[EXERCISE AIM]
Go over the data and copy out each line with "injected" in it.

(MATERIAL FOR THIS TASK)

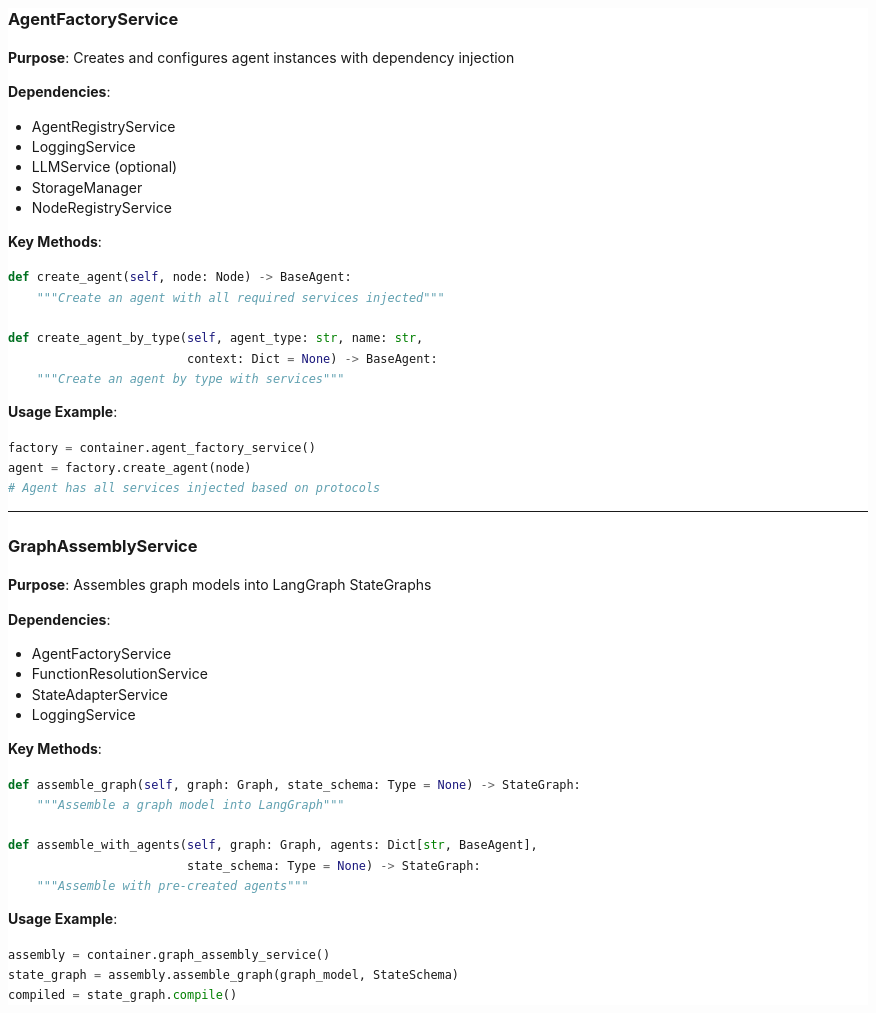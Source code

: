 
### AgentFactoryService

**Purpose**: Creates and configures agent instances with dependency injection

**Dependencies**:
- AgentRegistryService
- LoggingService
- LLMService (optional)
- StorageManager
- NodeRegistryService

**Key Methods**:
```python
def create_agent(self, node: Node) -> BaseAgent:
    """Create an agent with all required services injected"""
    
def create_agent_by_type(self, agent_type: str, name: str, 
                         context: Dict = None) -> BaseAgent:
    """Create an agent by type with services"""
```

**Usage Example**:
```python
factory = container.agent_factory_service()
agent = factory.create_agent(node)
# Agent has all services injected based on protocols
```

---

### GraphAssemblyService

**Purpose**: Assembles graph models into LangGraph StateGraphs

**Dependencies**:
- AgentFactoryService
- FunctionResolutionService
- StateAdapterService
- LoggingService

**Key Methods**:
```python
def assemble_graph(self, graph: Graph, state_schema: Type = None) -> StateGraph:
    """Assemble a graph model into LangGraph"""
    
def assemble_with_agents(self, graph: Graph, agents: Dict[str, BaseAgent], 
                         state_schema: Type = None) -> StateGraph:
    """Assemble with pre-created agents"""
```

**Usage Example**:
```python
assembly = container.graph_assembly_service()
state_graph = assembly.assemble_graph(graph_model, StateSchema)
compiled = state_graph.compile()
```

(End MATERIAL FOR THIS TASK)

[ANSWER FOR THE TASK]
    """Create an agent with all required services injected"""
# Agent has all services injected based on protocols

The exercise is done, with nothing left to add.